Re: Using boolean value vs class from Patrick J Hayes on 2019-09-25 (semantic-web@w3.org from September 2019)

From: Patrick J Hayes <phayes@ihmc.us>
Date: Wed, 25 Sep 2019 01:23:37 -0500
To: Michael F Uschold <uschold@gmail.com>
CC: Hugh Glaser <hugh@glasers.org>, Antoine Zimmermann <antoine.zimmermann@emse.fr>, "semantic-web@w3.org" <semantic-web@w3.org>
Message-ID: <78A48345-A00B-4E43-A839-363D3CE6EA8A@ihmc.us>
Michael, I have some questions/comments, in-line below.

> On Sep 25, 2019, at 12:11 AM, Michael F Uschold <uschold@gmail.com> wrote:
> 
> This is an important discussion, as this modeling question arises all the time.
> 
> I agree that Boolean data properties are not a great option. This is explained in this blog:  Why Not to Use Boolean Datatypes in Taxonomies <https://www.semanticarts.com/why-not-to-use-boolean-datatypes-in-taxonomies/> by Dave McComb.
> 
> OWL inference may be a red herring here.  You may not be running OWL inference over a large ABox of documents?  More likely, you are just going to run inference on the TBox and then load triples into a triple store and use whatever reasoning is provided by that vendor (highly variable, and certainly not OWL2-DL). 
> 
> Creating a class called Deprecated will work, but may not be the best solution. First, it goes against common practice for naming a class. Common names for classes include “Person” and “Document”. An instance of the first class is a person. An instance of the second class is a document. However an instance of your proposed class is not a ‘deprecated’. Rather it is a deprecated thing.  If you named the class DeprecatedThing, the naming convention would be respected. However, that’s not a very satisfying class.  The reason points to more fundamental issue, aside from naming. 
> 
> The main purpose of an OWL class is to represent a set of things that are all the same kind (person, document). 
> 
Really? Where do you get this from? I don’t see anything in any OWL spec which implies this. OWL classes are just sets of things, and you can make a set for any purpose. 
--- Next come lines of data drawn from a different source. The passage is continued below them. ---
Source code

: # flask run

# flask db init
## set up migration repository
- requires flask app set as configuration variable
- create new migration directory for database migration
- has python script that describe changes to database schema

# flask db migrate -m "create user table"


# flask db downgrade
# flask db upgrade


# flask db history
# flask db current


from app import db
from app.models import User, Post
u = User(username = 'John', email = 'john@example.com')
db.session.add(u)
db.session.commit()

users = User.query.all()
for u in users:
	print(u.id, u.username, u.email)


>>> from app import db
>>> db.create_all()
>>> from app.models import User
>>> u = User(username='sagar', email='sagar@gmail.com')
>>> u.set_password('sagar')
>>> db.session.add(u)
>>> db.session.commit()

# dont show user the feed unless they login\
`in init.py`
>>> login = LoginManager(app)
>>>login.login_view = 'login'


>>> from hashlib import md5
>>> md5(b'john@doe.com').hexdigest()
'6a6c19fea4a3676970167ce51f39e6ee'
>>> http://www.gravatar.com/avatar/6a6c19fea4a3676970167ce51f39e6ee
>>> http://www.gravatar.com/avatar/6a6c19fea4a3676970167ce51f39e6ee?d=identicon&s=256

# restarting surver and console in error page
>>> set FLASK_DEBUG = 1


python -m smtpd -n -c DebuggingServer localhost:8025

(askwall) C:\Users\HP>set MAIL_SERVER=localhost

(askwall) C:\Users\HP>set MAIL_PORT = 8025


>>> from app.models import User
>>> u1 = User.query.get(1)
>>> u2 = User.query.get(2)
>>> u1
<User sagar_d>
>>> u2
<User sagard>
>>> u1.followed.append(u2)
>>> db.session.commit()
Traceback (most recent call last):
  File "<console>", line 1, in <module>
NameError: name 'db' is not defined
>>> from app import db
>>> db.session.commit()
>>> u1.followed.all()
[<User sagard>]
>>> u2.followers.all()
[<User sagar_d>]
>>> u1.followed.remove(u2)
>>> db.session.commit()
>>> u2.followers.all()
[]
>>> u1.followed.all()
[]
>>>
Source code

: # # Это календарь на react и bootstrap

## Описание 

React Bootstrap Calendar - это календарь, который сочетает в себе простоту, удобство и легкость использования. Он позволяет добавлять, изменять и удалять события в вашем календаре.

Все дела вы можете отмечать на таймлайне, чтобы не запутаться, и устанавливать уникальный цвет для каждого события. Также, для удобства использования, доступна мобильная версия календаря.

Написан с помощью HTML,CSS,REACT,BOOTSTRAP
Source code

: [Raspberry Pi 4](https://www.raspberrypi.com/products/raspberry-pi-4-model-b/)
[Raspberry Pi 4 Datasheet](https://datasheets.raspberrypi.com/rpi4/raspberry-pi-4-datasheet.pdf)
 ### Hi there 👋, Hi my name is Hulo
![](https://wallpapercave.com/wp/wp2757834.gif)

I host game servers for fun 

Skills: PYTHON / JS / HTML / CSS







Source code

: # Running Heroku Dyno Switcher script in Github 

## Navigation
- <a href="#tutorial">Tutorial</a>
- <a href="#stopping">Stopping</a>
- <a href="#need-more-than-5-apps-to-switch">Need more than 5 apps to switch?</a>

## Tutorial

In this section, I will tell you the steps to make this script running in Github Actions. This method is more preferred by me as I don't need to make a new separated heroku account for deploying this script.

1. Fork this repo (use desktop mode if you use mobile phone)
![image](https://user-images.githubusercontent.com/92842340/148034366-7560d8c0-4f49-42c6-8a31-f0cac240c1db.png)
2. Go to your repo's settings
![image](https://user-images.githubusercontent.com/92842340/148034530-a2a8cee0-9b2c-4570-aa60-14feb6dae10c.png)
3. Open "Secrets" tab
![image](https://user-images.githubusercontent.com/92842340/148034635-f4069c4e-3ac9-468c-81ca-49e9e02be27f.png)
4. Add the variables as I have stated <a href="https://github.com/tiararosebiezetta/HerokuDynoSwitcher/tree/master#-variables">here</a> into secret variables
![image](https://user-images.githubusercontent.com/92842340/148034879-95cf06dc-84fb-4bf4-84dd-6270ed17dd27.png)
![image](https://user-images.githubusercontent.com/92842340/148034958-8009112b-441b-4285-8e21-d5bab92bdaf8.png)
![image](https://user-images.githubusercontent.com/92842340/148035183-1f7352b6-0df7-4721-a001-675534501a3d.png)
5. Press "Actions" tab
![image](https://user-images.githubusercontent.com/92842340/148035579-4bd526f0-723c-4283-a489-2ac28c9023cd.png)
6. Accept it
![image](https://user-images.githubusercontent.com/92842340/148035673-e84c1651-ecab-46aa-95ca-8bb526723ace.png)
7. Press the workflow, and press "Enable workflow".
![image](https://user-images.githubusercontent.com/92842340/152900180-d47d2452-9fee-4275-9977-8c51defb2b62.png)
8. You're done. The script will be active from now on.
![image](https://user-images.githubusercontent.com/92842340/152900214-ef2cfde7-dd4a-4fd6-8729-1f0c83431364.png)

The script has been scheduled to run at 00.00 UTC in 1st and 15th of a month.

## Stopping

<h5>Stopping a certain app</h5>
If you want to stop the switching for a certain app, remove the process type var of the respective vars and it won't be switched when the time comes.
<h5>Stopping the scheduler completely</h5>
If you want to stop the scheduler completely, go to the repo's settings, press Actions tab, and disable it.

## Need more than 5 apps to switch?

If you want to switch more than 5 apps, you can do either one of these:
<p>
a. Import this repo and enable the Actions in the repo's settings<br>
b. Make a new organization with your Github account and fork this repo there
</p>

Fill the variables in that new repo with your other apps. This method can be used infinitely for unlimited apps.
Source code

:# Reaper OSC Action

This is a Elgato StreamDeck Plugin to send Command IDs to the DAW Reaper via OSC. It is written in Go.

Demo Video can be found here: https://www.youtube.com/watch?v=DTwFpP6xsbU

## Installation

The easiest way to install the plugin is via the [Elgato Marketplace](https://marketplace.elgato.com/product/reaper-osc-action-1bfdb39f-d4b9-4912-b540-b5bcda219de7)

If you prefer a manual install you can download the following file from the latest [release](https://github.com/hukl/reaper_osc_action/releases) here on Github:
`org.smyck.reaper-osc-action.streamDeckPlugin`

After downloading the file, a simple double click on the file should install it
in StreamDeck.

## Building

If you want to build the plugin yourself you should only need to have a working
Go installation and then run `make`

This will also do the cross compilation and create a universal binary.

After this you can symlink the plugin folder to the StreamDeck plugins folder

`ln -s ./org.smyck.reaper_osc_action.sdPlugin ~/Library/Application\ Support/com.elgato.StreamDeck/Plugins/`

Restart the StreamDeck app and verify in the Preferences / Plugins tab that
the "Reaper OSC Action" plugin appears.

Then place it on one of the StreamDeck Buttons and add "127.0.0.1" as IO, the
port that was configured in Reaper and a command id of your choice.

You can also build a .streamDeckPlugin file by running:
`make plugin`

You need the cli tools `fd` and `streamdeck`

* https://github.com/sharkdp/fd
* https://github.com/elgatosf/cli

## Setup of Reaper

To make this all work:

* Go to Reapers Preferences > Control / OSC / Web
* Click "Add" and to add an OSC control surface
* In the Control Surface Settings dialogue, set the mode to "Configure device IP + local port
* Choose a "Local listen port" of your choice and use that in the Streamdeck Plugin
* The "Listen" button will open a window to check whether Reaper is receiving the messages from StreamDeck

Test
> Nobody thinks of being deprecated as signifying a different kind of thing. It’s more analogous to a tag for a photo.  If you tag a photo with “winter”, this gives rise to a set of things tagged with “winter”.   One could represents that set as an OWL class, just like one could represent the class of all deprecated things with the class DeprecatedThing.  But these sets do not represent a kind of thing one would want to represent as an OWL class.  Rather, being deprecated or not is a  characteristic or facet of a thing.
> 
What is the difference between a characteristic of a thing and a class (of things with that characteristic) that the thing might be in? Can you characterize that distinction?

> Documents and products and lot of things can have many facets.
> 
And they can be in, or not in, many classes. 
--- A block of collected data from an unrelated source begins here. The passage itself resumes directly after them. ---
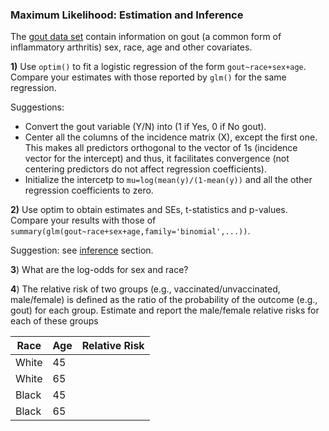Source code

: ### Maximum Likelihood: Estimation and Inference

The [gout data set](https://raw.githubusercontent.com/gdlc/STAT_COMP/master/goutData.txt) contain information on gout (a common form of inflammatory arthritis) sex, race, age and other covariates.

**1)** Use `optim()` to fit a logistic regression of the form `gout~race+sex+age`. Compare your estimates with those reported by `glm()` for the same regression.

Suggestions: 
 - Convert the gout variable (Y/N) into (1 if Yes, 0 if No gout). 
 - Center all the columns of the incidence matrix (X), except the first one. This makes all predictors orthogonal to the vector of 1s (incidence vector for the intercept)
and thus, it facilitates convergence (not centering predictors do not affect regression coefficients).
 - Initialize the intercetp to `mu=log(mean(y)/(1-mean(y))` and all the other regression coefficients to zero.

**2)** Use optim to obtain estimates and SEs, t-statistics and p-values. Compare your results with those of `summary(glm(gout~race+sex+age,family='binomial',...))`.

Suggestion: see [inference](https://github.com/gdlc/STAT_COMP/blob/master/HANDOUTS/LogisticRegression.md/#inference) section.

**3**) What are the log-odds for sex and race?

**4**) The relative risk of two groups (e.g., vaccinated/unvaccinated, male/female) is defined as the ratio of the probability of the outcome (e.g., gout) for each group. Estimate and report the male/female relative risks for each of these groups


| Race  | Age   | Relative Risk  | 
|---|---|---|
| White  | 45  |   | 
| White  |  65 |   |
| Black  | 45  |   | 
| Black  |  65 |   |

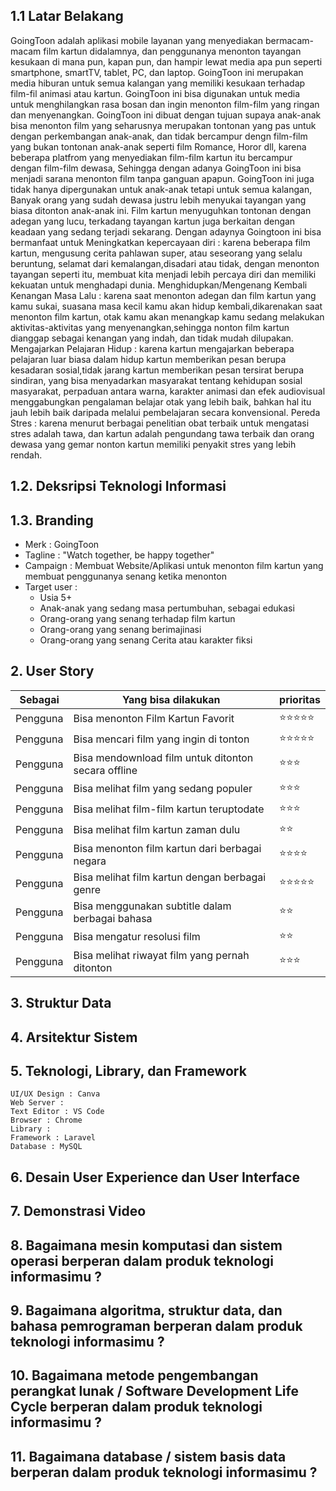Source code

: 
## 1.1 Latar Belakang

GoingToon adalah aplikasi mobile layanan yang menyediakan bermacam-macam film kartun didalamnya, dan penggunanya menonton tayangan kesukaan di mana pun, kapan pun, dan hampir lewat media apa pun seperti smartphone, smartTV, tablet, PC, dan laptop. GoingToon ini merupakan media hiburan untuk semua kalangan yang memiliki kesukaan terhadap film-fil animasi atau kartun. GoingToon ini bisa digunakan untuk media untuk menghilangkan rasa bosan dan ingin menonton film-film yang ringan dan menyenangkan. GoingToon ini dibuat dengan tujuan supaya anak-anak bisa menonton film yang seharusnya merupakan tontonan yang pas untuk dengan perkembangan anak-anak, dan tidak bercampur dengn film-film yang bukan tontonan anak-anak seperti film Romance, Horor dll, karena beberapa platfrom yang menyediakan film-film kartun itu bercampur dengan film-film dewasa, Sehingga dengan adanya GoingToon ini bisa menjadi sarana menonton film tanpa ganguan apapun. GoingToon ini juga tidak hanya dipergunakan untuk anak-anak tetapi untuk semua kalangan, Banyak orang yang sudah dewasa justru lebih menyukai tayangan yang biasa ditonton anak-anak ini. Film kartun menyuguhkan tontonan dengan adegan yang lucu, terkadang tayangan kartun juga berkaitan dengan keadaan yang sedang terjadi sekarang. Dengan adaynya Goingtoon ini bisa bermanfaat untuk Meningkatkan kepercayaan diri : karena beberapa film kartun, mengusung cerita pahlawan super, atau seseorang yang selalu beruntung, selamat dari kemalangan,disadari atau tidak, dengan menonton tayangan seperti itu, membuat kita menjadi lebih percaya diri dan memiliki kekuatan untuk menghadapi dunia. Menghidupkan/Mengenang Kembali Kenangan Masa Lalu : karena saat menonton adegan dan film kartun yang kamu sukai, suasana masa kecil kamu akan hidup kembali,dikarenakan saat menonton film kartun, otak kamu akan menangkap kamu sedang melakukan aktivitas-aktivitas yang menyenangkan,sehingga nonton film kartun dianggap sebagai kenangan yang indah, dan tidak mudah dilupakan. Mengajarkan Pelajaran Hidup : karena kartun mengajarkan beberapa pelajaran luar biasa dalam hidup kartun memberikan pesan berupa kesadaran sosial,tidak jarang kartun memberikan pesan tersirat berupa sindiran, yang bisa menyadarkan masyarakat tentang kehidupan sosial masyarakat, perpaduan antara warna, karakter animasi dan efek audiovisual menggabungkan pengalaman belajar otak yang lebih baik, bahkan hal itu jauh lebih baik daripada melalui pembelajaran secara konvensional. Pereda Stres : karena menurut berbagai penelitian obat terbaik untuk mengatasi stres adalah tawa, dan kartun adalah pengundang tawa terbaik dan orang dewasa yang gemar nonton kartun memiliki penyakit stres yang lebih rendah. 

## 1.2. Deksripsi Teknologi Informasi


## 1.3. Branding
- Merk : GoingToon
- Tagline : "Watch together, be happy together"
- Campaign : Membuat Website/Aplikasi untuk menonton film kartun yang membuat penggunanya senang ketika menonton
- Target user :
  - Usia 5+
  - Anak-anak yang sedang masa pertumbuhan, sebagai edukasi
  - Orang-orang yang senang terhadap film kartun
  - Orang-orang yang senang berimajinasi
  - Orang-orang yang senang Cerita atau karakter fiksi

## 2. User Story
Sebagai | Yang bisa dilakukan | prioritas
---|---|---
Pengguna | Bisa menonton Film Kartun Favorit | ⭐⭐⭐⭐⭐
Pengguna | Bisa mencari film yang ingin di tonton | ⭐⭐⭐⭐⭐
Pengguna | Bisa mendownload film untuk ditonton secara offline | ⭐⭐⭐
Pengguna | Bisa melihat film yang sedang populer | ⭐⭐⭐
Pengguna | Bisa melihat film-film kartun teruptodate | ⭐⭐⭐
Pengguna | Bisa melihat film kartun zaman dulu | ⭐⭐
Pengguna | Bisa menonton film kartun dari berbagai negara | ⭐⭐⭐⭐
Pengguna | Bisa melihat film kartun dengan berbagai genre | ⭐⭐⭐⭐⭐
Pengguna | Bisa menggunakan subtitle dalam berbagai bahasa | ⭐⭐
Pengguna | Bisa mengatur resolusi film | ⭐⭐
Pengguna | Bisa melihat riwayat film yang pernah ditonton | ⭐⭐⭐


## 3. Struktur Data


## 4. Arsitektur Sistem


## 5. Teknologi, Library, dan Framework

    UI/UX Design : Canva
    Web Server : 
    Text Editor : VS Code
    Browser : Chrome
    Library : 
    Framework : Laravel
    Database : MySQL

## 6. Desain User Experience dan User Interface


## 7. Demonstrasi Video



## 8. Bagaimana mesin komputasi dan sistem operasi berperan dalam produk teknologi informasimu ?



## 9. Bagaimana algoritma, struktur data, dan bahasa pemrograman berperan dalam produk teknologi informasimu ?



## 10. Bagaimana metode pengembangan perangkat lunak / Software Development Life Cycle berperan dalam produk teknologi informasimu ?


## 11. Bagaimana database / sistem basis data berperan dalam produk teknologi informasimu ?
Seems to me that you are imposing an alien, and unnecessary, intuition onto OWL which is not there in either the design philosophy or the specifications of the actual language. 
> There is a third alternative that we use in our enterprise ontologies.  I would create a class called say DeprecationIndicator with two instances: isDeprecated and isNotDeprecated.   These are really categories:  something is deprecated or not. 
> 
But by encoding what are really Booleans as values you are introducing the problems that Antoine describes. What is gained by this rather than simply having the classes? As you say, they are really categories, and surely a category is a best thought of as a class. 
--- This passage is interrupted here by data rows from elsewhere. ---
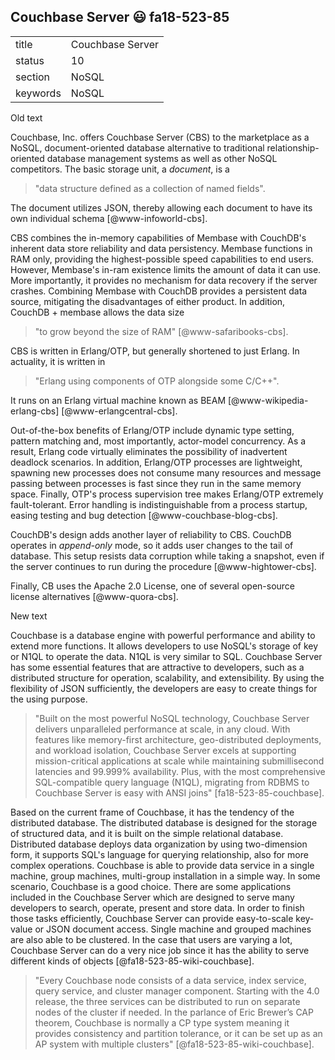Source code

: ## Couchbase Server :smiley: fa18-523-85


|          |                      |
| -------- | -------------------- |
| title    | Couchbase Server     | 
| status   | 10                   |
| section  | NoSQL                |
| keywords | NoSQL                |

Old text


Couchbase, Inc. offers Couchbase Server (CBS) to the marketplace as a
NoSQL, document-oriented database alternative to traditional
relationship- oriented database management systems as well as other
NoSQL competitors.  The basic storage unit, a *document*, is a

> "data structure defined as a collection of named fields".

The document utilizes JSON, thereby allowing each document to have its
own individual schema [@www-infoworld-cbs].

CBS combines the in-memory capabilities of Membase with CouchDB's
inherent data store reliability and data persistency.  Membase
functions in RAM only, providing the highest-possible speed
capabilities to end users.  However, Membase's in-ram existence limits
the amount of data it can use.  More importantly, it provides no
mechanism for data recovery if the server crashes.  Combining Membase
with CouchDB provides a persistent data source, mitigating the
disadvantages of either product.  In addition, CouchDB + membase
allows the data size

> "to grow beyond the size of RAM" [@www-safaribooks-cbs].

CBS is written in Erlang/OTP, but generally shortened to just Erlang.
In actuality, it is written in

> "Erlang using components of OTP alongside some C/C++".

It runs on an Erlang virtual machine known as
BEAM [@www-wikipedia-erlang-cbs] [@www-erlangcentral-cbs].

Out-of-the-box benefits of Erlang/OTP include dynamic type setting,
pattern matching and, most importantly, actor-model concurrency.  As a
result, Erlang code virtually eliminates the possibility of
inadvertent deadlock scenarios.  In addition, Erlang/OTP processes are
lightweight, spawning new processes does not consume many resources
and message passing between processes is fast since they run in the
same memory space.  Finally, OTP's process supervision tree makes
Erlang/OTP extremely fault-tolerant.  Error handling is
indistinguishable from a process startup, easing testing and bug
detection [@www-couchbase-blog-cbs].

CouchDB's design adds another layer of reliability to CBS.  CouchDB
operates in *append-only* mode, so it adds user changes to the tail of
database.  This setup resists data corruption while taking a snapshot,
even if the server continues to run during the
procedure [@www-hightower-cbs].

Finally, CB uses the Apache 2.0 License, one of several open-source
license alternatives [@www-quora-cbs].

New text   

Couchbase is a database engine with powerful performance and ability to extend more functions. It allows developers to use NoSQL's storage of key or N1QL to operate the data. N1QL is very similar to SQL. Couchbase Server has some essential features that are attractive to developers, such as a distributed structure for operation, scalability, and extensibility. By using the flexibility of JSON sufficiently, the developers are easy to create things for the using purpose.   

>"Built on the most powerful NoSQL technology, Couchbase Server delivers unparalleled performance at scale, in any cloud. With features like memory-first architecture, geo-distributed deployments, and workload isolation, Couchbase Server excels at supporting mission-critical applications at scale while maintaining submillisecond latencies and 99.999% availability. Plus, with the most comprehensive SQL-compatible query language (N1QL), migrating from RDBMS to Couchbase Server is easy with ANSI joins" [fa18-523-85-couchbase].

Based on the current frame of Couchbase, it has the tendency of the distributed database. The distributed database is designed for the storage of structured data, and it is built on the simple relational database. Distributed database deploys data organization by using two-dimension form, it supports SQL's language for querying relationship, also for more complex operations. Couchbase is able to provide data service in a single machine, group machines, multi-group installation in a simple way. In some scenario, Couchbase is a good choice.
There are some applications included in the Couchbase Server which are designed to serve many developers to search, operate, present and store data. In order to finish those tasks efficiently, Couchbase Server can provide easy-to-scale key-value or JSON document access. Single machine and grouped machines are also able to be clustered. In the case that users are varying a lot, Couchbase Server can do a very nice job since it has the ability to serve different kinds of objects [@fa18-523-85-wiki-couchbase].   

>"Every Couchbase node consists of a data service, index service, query service, and cluster manager component. Starting with the 4.0 release, the three services can be distributed to run on separate nodes of the cluster if needed. In the parlance of Eric Brewer’s CAP theorem, Couchbase is normally a CP type system meaning it provides consistency and partition tolerance, or it can be set up as an AP system with multiple clusters" [@fa18-523-85-wiki-couchbase].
> There are typically many such facets
> 
This whole language of facets seems like simply a re-statement of the OWL description-logic intuition in a different metalanguage. What is a ‘facet’ other than a property?

> and each has a set of values.   There might be a facet called Color for cars or iPhones.  An individual car or phone would have a color and there could be several instances of the class Color (rose, midnight green, etc).  
> 
Cars and iphones are in the domain of the hasColor property, and its values are things like rose, etc., in the class of Colors. Pure OWL; but I would use this basic structure in a language as expressive as Common Logic. 

> An advantage of this approach is that you avoid unnecessary proliferation of properties, one for each facet. You do not need two properties one for hasColor and one for hasDeprecationIndictor. Rather you can just use a single property, say isCategorizedBy. 
> 
That seems to me to be a problem rather than an advantage. Why does a color ‘categorize’ something? That violates my intuition rather sharply. But in any case, your isCategorizedBy is just a very high superproperty of all the more precise ‘characterizing’ properties, which could be defined as restrictions to particular range classes if one really wanted to do thing in such an opaque way, so (A hasColor rose) just means (A isCategorizedBy rose) & (Color rose). (In CL you could use the same name for the class and the property, just to keep things notationally simpler. I believe one can do the same kind of punning in OWL2,)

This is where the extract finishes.